Of course we have heard the promise that premiums would go down overall in the past. So it is not just a matter of specifics, but how believable the plan is.
Also from the cite -
If this is the same as the last Urban Institute analysis, it includes some very hard parts - namely that doctors and health care providers would be reimbursed at Medicare rates. Which is by no means a slam dunk as to whether or not she could bring it off. As I have mentioned several times in the past, doctors lose money on 65-80% of their Medicare patients.
Warren wants to eliminate private insurance. That would imply that Medicare rates are all that the doctors are going to get paid.

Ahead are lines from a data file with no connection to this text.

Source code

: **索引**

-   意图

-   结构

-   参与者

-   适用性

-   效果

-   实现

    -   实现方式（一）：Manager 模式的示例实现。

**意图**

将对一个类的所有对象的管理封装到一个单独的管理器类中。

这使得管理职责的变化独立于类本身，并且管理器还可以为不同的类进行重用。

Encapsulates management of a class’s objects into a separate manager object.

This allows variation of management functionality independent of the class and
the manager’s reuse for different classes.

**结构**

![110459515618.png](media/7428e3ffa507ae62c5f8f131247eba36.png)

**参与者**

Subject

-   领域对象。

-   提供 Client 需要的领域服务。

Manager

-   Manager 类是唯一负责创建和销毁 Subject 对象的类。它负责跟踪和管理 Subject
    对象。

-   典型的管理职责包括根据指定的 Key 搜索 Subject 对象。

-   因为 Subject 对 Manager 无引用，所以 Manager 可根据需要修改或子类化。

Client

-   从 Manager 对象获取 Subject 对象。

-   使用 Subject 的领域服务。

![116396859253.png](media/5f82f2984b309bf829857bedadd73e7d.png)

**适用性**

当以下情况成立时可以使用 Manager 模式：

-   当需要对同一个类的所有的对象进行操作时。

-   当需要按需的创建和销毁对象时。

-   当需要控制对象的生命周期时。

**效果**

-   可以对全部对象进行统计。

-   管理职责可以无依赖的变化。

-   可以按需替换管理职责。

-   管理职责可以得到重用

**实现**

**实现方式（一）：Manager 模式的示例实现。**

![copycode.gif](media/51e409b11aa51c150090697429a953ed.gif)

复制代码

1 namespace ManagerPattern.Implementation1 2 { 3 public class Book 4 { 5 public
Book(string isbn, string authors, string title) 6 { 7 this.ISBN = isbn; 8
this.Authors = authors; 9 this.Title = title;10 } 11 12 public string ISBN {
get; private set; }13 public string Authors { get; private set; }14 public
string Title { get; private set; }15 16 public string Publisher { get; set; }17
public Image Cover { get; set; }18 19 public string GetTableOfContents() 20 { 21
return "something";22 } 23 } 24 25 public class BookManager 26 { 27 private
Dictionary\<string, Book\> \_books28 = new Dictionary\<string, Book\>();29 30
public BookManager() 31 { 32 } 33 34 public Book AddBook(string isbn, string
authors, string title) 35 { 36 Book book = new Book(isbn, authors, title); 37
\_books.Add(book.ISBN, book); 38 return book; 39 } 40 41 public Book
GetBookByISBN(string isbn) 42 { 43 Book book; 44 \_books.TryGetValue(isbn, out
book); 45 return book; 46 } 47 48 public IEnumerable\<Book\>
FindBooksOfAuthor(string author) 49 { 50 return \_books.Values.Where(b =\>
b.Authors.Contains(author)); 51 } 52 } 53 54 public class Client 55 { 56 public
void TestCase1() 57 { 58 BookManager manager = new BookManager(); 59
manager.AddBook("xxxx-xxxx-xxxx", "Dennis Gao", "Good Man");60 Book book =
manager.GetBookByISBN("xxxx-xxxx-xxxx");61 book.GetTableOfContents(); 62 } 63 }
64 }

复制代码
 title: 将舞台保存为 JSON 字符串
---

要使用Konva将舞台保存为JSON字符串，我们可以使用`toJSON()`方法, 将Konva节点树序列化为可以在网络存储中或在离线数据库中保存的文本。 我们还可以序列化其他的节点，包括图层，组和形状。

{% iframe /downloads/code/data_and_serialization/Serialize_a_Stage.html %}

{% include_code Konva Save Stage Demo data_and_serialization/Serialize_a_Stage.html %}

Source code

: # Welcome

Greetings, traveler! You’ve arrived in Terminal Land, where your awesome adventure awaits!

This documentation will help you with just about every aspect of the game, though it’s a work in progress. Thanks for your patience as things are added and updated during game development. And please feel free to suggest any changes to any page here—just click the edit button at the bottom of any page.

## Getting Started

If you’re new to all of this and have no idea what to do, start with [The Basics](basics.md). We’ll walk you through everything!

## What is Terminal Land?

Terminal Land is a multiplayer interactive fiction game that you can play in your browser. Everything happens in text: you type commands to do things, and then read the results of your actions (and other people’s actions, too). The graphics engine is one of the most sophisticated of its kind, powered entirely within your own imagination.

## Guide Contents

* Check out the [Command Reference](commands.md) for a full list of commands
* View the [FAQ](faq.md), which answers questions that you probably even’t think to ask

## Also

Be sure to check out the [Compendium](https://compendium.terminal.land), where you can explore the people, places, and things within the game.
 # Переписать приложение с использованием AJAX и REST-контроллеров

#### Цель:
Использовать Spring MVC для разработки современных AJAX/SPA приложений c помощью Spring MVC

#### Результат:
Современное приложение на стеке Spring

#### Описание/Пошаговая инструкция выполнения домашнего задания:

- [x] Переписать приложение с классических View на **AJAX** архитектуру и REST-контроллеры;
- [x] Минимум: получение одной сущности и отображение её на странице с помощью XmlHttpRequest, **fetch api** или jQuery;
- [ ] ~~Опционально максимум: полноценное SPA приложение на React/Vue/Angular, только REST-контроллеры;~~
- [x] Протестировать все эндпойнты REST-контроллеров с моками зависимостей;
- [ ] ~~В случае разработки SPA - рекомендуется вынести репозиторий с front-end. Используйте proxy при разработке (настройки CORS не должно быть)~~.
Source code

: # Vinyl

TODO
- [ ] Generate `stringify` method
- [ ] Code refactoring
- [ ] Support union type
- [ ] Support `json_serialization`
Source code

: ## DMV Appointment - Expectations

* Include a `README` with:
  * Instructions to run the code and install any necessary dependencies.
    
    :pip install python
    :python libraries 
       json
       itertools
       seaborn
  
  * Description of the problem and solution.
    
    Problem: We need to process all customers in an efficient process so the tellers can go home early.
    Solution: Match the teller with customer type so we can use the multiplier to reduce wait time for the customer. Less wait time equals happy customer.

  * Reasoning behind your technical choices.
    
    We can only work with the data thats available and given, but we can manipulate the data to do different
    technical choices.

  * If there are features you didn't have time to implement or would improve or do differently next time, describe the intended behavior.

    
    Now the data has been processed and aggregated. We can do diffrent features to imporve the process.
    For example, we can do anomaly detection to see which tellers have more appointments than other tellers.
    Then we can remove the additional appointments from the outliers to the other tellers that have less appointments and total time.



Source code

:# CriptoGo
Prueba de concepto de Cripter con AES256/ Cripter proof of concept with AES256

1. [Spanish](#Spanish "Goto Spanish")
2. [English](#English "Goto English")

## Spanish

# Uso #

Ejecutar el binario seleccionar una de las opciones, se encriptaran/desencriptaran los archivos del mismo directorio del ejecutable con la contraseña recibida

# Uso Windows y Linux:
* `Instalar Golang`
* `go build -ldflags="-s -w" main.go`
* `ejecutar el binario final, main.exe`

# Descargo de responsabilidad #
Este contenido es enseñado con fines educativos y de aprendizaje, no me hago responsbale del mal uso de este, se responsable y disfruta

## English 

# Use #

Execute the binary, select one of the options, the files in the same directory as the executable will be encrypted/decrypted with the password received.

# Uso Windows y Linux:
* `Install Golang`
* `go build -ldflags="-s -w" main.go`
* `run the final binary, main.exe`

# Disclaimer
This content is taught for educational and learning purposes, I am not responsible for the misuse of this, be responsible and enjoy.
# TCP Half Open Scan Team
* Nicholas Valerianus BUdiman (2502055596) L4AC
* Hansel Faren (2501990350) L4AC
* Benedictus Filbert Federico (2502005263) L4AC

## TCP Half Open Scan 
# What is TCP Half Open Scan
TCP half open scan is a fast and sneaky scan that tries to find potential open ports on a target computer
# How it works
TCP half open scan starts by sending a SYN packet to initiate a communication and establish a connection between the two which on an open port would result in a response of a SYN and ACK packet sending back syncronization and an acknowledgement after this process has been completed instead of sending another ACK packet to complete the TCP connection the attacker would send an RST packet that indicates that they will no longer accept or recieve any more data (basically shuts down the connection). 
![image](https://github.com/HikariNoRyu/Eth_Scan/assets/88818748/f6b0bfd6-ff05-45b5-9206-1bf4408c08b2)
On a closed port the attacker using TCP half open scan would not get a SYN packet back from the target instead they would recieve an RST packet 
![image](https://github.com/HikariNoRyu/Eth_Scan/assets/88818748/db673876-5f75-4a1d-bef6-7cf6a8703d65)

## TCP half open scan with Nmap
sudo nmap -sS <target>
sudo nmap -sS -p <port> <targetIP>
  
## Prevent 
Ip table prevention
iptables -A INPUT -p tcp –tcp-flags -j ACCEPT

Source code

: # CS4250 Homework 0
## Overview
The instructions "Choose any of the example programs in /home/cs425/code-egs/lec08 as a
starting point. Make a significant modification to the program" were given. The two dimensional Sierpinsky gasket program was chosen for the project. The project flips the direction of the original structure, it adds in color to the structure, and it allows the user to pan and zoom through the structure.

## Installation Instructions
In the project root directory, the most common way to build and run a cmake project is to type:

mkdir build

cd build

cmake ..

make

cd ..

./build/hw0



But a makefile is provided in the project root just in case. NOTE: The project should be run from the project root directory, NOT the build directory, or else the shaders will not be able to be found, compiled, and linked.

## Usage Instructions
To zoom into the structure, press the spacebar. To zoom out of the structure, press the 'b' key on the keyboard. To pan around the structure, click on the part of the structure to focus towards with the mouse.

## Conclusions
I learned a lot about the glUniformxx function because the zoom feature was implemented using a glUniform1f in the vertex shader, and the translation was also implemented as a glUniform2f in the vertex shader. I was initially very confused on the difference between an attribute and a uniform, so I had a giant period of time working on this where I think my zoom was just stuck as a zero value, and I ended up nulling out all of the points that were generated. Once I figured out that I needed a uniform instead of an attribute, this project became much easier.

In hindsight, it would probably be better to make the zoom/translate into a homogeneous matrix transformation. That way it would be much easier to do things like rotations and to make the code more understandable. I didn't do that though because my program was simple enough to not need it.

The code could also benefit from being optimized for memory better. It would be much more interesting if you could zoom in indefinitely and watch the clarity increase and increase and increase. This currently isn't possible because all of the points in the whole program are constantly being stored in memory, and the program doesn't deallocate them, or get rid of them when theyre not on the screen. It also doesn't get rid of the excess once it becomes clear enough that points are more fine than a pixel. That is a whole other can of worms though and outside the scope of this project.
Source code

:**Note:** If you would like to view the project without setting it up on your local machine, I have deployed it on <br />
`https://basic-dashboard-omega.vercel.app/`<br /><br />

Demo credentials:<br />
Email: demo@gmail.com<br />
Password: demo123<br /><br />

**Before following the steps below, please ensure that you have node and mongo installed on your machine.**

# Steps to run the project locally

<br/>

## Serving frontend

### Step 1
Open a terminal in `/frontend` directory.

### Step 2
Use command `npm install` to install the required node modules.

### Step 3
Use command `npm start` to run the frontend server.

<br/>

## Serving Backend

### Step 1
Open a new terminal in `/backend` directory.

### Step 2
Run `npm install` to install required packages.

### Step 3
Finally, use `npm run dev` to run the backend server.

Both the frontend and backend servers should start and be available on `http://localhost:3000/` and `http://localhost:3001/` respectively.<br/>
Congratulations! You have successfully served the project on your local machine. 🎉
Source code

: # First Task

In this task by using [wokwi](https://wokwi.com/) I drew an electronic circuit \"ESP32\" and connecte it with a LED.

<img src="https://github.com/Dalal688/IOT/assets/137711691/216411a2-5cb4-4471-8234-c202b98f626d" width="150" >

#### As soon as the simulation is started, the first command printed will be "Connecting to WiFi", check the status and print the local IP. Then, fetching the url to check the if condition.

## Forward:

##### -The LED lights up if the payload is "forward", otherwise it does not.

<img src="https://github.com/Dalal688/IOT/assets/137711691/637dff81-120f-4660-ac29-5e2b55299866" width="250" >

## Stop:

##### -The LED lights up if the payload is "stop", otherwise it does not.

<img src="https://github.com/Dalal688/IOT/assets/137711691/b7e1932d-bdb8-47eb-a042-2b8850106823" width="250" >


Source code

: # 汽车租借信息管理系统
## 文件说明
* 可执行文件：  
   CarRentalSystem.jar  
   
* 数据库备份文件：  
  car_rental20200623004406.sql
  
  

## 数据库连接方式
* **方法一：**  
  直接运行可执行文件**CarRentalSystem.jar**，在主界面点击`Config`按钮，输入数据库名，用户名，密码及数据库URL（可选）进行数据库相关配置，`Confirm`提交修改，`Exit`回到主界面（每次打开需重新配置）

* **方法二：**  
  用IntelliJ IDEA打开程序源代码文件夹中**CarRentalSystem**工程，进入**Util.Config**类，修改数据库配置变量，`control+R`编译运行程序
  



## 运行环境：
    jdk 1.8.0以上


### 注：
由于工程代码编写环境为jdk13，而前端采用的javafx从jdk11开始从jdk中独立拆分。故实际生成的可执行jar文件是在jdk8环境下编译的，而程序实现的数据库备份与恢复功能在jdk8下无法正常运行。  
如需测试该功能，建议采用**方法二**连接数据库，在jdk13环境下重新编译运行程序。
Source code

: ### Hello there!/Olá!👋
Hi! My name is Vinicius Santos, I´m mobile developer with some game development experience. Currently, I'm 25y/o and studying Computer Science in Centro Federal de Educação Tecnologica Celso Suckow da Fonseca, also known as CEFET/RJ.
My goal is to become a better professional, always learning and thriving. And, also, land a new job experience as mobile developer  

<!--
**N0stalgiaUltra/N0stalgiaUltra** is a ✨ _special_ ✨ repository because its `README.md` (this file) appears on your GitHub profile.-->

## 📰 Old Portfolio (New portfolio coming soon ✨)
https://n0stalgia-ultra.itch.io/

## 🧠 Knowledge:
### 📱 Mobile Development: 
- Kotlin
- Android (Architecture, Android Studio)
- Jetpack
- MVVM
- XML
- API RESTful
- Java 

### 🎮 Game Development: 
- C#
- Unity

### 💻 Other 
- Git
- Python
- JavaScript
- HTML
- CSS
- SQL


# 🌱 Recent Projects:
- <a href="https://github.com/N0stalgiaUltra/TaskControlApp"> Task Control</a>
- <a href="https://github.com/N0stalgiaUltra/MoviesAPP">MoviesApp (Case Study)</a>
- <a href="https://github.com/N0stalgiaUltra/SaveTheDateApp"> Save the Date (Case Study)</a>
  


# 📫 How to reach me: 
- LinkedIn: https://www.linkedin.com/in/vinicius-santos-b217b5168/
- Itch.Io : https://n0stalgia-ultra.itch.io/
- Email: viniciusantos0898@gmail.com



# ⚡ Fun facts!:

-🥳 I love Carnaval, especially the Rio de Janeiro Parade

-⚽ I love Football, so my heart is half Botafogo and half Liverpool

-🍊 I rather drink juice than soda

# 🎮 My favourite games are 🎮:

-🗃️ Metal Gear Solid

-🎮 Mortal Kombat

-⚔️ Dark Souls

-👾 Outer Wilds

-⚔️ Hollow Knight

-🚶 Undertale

Not sure how she can bring that off. Just saying “doctors will have to suck it up and charge less” is not IMO a good answer.
The problem with Medicare for All is not just that there is no realistic way to pay for it, but no realistic way to pass it. Medicare is a money loser for most doctors and hospitals.
Anyone in a swing district or state who voted for it would lose the doctor, nurse, and associated profession vote forever. 8.7% of the population works in the medical field, that is too many people for any politician in a competitive race to anger.
The Vermont legislature is 80% democrats. They couldn’t pass single payer because it would raise taxes too much. If they couldn’t do it, how can they do it in the congress where it is almost evenly split between Democrats and Republicans?